The world today places a high premium on education, and the marketplace has picked up on that. Turn on the TV and see high-powered ads trying to convince the masses that they need whatever MBA degree is being marketed, or they will end up at the bottom of the employment totem pole. For many years, going back to school for an MBA meant spending a lot of money and missing out on income opportunities. Consider the following points when thinking of going back for the MBA.
Considering the Alternatives
Deciding whether to attend graduate school involves weighing the opportunity costs to decide if the investment is worth it. Attending any institution of higher learning to pursue a master’s degree is time-consuming, stressful and expensive. Potential students should remember that if they choose to enroll for two years, or however long the program is, they will miss out on earning an income for the time they are in school. In essence, they are postponing the potential income they could be making, in the hopes that afterwards they will earn significantly more.
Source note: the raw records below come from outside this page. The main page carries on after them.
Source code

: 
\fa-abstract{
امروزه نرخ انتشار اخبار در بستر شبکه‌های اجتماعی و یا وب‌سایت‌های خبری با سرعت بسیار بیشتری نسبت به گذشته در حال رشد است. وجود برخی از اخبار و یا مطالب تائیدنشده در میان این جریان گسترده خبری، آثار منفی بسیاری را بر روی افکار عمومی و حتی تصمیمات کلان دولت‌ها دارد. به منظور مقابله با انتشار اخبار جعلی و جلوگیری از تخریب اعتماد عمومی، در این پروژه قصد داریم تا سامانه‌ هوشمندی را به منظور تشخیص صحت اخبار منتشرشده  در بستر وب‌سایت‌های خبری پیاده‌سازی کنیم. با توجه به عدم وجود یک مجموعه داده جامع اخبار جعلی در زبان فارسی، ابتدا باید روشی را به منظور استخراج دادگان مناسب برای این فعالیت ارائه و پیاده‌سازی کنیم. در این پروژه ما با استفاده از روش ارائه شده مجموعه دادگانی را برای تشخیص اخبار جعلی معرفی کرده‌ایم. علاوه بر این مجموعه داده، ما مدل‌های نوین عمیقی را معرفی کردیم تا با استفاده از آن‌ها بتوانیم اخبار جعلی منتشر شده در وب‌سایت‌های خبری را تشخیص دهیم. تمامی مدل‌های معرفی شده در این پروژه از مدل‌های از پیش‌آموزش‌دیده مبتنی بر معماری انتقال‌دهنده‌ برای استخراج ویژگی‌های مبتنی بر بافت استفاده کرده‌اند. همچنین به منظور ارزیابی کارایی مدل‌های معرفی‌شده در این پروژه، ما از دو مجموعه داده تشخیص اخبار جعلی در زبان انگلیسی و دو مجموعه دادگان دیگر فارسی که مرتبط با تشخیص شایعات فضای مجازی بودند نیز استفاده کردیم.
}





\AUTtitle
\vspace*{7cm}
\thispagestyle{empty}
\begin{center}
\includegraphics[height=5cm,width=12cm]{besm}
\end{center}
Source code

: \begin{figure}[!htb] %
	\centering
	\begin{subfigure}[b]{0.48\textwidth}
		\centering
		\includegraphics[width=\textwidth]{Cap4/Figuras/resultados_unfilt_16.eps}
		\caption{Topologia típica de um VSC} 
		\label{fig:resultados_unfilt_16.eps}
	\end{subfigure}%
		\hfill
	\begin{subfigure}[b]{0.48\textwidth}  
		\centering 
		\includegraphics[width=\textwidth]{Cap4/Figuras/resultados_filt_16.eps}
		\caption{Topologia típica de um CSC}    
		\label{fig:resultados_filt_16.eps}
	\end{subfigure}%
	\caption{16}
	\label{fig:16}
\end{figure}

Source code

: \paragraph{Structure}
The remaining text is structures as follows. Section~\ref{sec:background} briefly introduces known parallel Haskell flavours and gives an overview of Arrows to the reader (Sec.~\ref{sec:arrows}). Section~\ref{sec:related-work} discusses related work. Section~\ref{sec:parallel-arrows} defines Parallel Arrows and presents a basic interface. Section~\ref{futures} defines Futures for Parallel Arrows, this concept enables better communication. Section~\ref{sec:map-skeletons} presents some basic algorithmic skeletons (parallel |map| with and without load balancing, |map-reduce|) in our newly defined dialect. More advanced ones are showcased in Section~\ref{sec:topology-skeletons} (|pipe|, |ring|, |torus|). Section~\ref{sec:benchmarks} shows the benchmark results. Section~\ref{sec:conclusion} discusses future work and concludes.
In traditional programs, unless the student has been paying tuition per class, they are left with a huge debt to repay after graduation. A master’s degree hasn’t come cheap in previous years.
The projected 2012-2013 costs for an MBA at University of Pennsylvania’s Wharton School is $93,000. At Duke University’s Fuqua School of Business, the total costs for a student expected to graduate in 2014 exceed $59,000. Florida State University’s projected 2012-2013 tuition is about $28,350, not including books or supplies. A tuition hike is planned for summer 2013.
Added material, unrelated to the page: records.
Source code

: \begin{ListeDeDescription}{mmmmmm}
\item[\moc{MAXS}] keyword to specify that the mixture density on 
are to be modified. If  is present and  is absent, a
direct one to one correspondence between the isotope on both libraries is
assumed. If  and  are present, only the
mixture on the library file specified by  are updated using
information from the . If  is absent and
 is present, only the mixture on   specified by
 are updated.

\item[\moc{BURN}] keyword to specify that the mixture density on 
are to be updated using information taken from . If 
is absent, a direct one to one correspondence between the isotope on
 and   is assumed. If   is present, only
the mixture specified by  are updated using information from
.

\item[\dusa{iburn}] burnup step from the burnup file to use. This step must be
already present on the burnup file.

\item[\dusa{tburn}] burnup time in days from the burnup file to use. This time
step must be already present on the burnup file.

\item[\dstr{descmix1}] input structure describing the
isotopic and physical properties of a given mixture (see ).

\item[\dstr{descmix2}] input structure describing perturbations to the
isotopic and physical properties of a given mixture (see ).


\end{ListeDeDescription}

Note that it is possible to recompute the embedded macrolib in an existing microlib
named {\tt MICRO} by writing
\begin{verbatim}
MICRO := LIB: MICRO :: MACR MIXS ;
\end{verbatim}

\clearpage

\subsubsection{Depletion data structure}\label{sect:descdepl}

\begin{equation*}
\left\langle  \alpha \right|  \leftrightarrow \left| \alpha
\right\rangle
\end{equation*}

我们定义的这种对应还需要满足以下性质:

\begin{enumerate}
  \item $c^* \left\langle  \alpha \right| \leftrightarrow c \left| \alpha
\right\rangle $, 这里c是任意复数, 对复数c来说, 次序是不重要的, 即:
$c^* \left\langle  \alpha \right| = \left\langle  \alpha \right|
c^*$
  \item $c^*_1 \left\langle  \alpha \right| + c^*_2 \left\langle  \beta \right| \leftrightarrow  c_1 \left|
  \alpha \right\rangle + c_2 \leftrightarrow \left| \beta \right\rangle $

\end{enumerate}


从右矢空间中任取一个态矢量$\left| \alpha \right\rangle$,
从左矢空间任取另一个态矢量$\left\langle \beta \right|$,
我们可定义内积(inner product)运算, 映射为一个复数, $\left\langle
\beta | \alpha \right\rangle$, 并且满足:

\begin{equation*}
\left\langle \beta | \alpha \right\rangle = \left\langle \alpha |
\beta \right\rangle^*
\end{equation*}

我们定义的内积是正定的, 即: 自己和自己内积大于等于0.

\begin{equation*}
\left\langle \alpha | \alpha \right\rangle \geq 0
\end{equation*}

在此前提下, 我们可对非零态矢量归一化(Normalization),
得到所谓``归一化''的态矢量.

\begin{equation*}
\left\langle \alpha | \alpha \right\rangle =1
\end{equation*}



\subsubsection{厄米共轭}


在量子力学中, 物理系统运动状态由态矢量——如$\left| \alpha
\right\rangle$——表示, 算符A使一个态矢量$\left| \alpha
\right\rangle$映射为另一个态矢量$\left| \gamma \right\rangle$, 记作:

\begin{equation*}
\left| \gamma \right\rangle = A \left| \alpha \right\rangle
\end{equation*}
According to Bloomberg Businessweek, the typical tuition for a two-year MBA program is $60,000. Most students are convinced the financial gains are worth the expense, but will the salary for the new high-powered executive position make it easy to pay back the college loans?
Consider the Life-Experience Alternative
For many, spending money on an MBA delivers only marginal success in their efforts to get ahead of the pack. If the ROI calculations don’t seem to equate, there are other ways to learn. Putting aside the prestige factor an MBA degree lends to a resume, there are other, less flashy strategies.
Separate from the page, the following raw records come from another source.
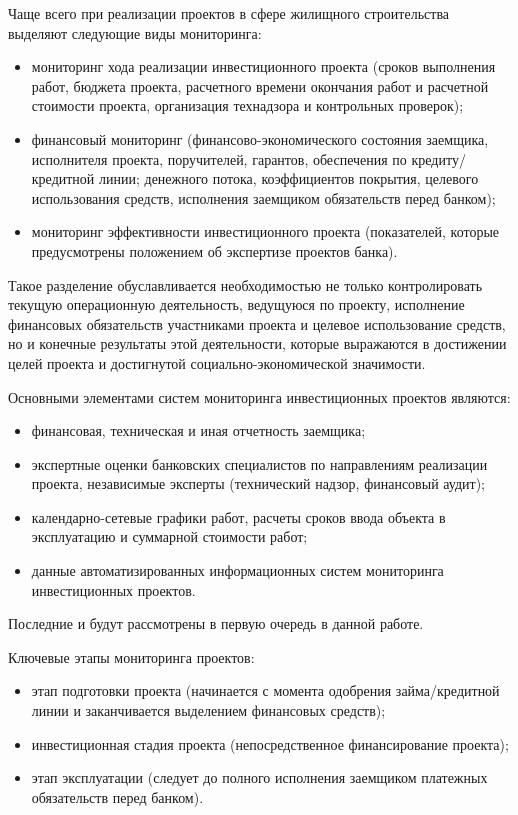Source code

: \documentclass[12pt,a4paper]{article} %
\begin{document}
Чаще всего при реализации проектов в сфере жилищного строительства выделяют следующие виды мониторинга:
\begin{itemize}
	\item мониторинг хода реализации инвестиционного проекта (сроков выполнения работ, бюджета проекта, расчетного времени окончания работ и расчетной стоимости проекта, организация технадзора и контрольных проверок);
	\item финансовый мониторинг (финансово-экономического состояния заемщика, исполнителя проекта, поручителей, гарантов, обеспечения по кредиту/кредитной линии; денежного потока, коэффициентов покрытия, целевого использования средств, исполнения заемщиком обязательств перед банком);
	\item мониторинг эффективности инвестиционного проекта (показателей, которые предусмотрены положением об экспертизе проектов банка).
\end{itemize}

Такое разделение обуславливается необходимостью не только контролировать текущую операционную деятельность, ведущуюся по проекту, исполнение финансовых обязательств участниками проекта и целевое использование средств, но и конечные результаты этой деятельности, которые выражаются в достижении целей проекта и достигнутой социально-экономической значимости.

Основными элементами систем мониторинга инвестиционных проектов являются:
\begin{itemize}
	\item финансовая, техническая и иная отчетность заемщика;
	\item экспертные оценки банковских специалистов по направлениям реализации проекта, независимые эксперты (технический надзор, финансовый аудит);
	\item календарно-сетевые графики работ, расчеты сроков ввода объекта в эксплуатацию и суммарной стоимости работ;
	\item данные автоматизированных информационных систем мониторинга инвестиционных проектов.
\end{itemize}

Последние и будут рассмотрены в первую очередь в данной работе.

Ключевые этапы мониторинга проектов:
\begin{itemize}
	\item этап подготовки проекта (начинается с момента одобрения займа/кредитной линии и заканчивается выделением финансовых средств);
	\item инвестиционная стадия проекта (непосредственное финансирование проекта);
	\item этап эксплуатации (следует до полного исполнения заемщиком платежных обязательств перед банком).
\end{itemize}
\end{document}
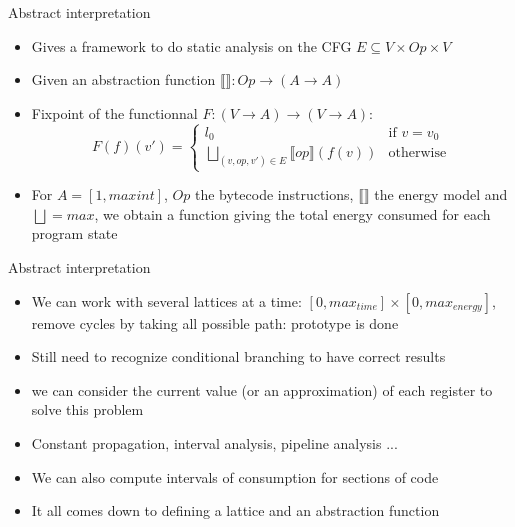 \documentclass{beamer}
\begin{document}
\begin{frame}{Abstract interpretation}
\begin{itemize}
    
    \item Gives a framework to do static analysis on the CFG $E\subseteq V \times Op \times V$
    \pause 
    \item Given an abstraction function $\llbracket\rrbracket: Op \rightarrow (A\rightarrow A)$
    \pause 
    \item Fixpoint of the functionnal $F: (V\rightarrow A) \rightarrow (V\rightarrow A)$: \\
    \begin{equation}
        F(f)(v')= \begin{cases}
            l_0 & \text{if } v=v_0\\
            \bigsqcup\limits_{(v,op,v')\in E} \llbracket op \rrbracket (f(v)) & \text{otherwise}
        \end{cases}
    \end{equation}
    \pause 
    \item For $A= [1,maxint]$, $Op$ the bytecode instructions, $\llbracket \rrbracket$ the energy model and $\bigsqcup = max$, we obtain a function giving the total energy consumed for each program state 
\end{itemize}
    

\end{frame}

\begin{frame}{Abstract interpretation}
    
    \begin{itemize}
        \item We can work with several lattices at a time: $[0,max_{time}] \times [0,max_{energy}] $, remove cycles by taking all possible path: prototype is done
        \pause 
        \item Still need to recognize conditional branching to have correct results
        \pause 
        \item we can consider the current value (or an approximation) of each register to solve this problem
        \pause 
        \item Constant propagation, interval analysis, pipeline analysis ...
        \pause 
        \item We can also compute intervals of consumption for sections of code 
        \pause 
        \item It all comes down to defining a lattice and an abstraction function
    \end{itemize}
\end{frame}
\end{document}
The knowledge students pay to gain in the classroom can be gained elsewhere for a fraction of the cost. Often, students pay big bucks because a corporate executive or professional in the field is teaching the course. They can learn the same theories and concepts from books on the subject and information from the Internet.
Skills learned through grad school, such as reading a balance sheet, negotiating a deal or using evaluating a business strategy, can be learned without paying someone thousands of dollars. Much of it takes simple common sense and the ability to use critical thinking. Again, there are plenty of how-to books available.
Consider the Online Alternative
Online programs are seeing huge growth spurts in the last few years and with this growth comes improved programs and a stronger faculty pool. Online MBA programs are standing up to traditional programs and often cost a fraction of the price. Not only could you save money by enrolling in an online MBA program over a traditional program, but you could also maintain your current job and maintain your income.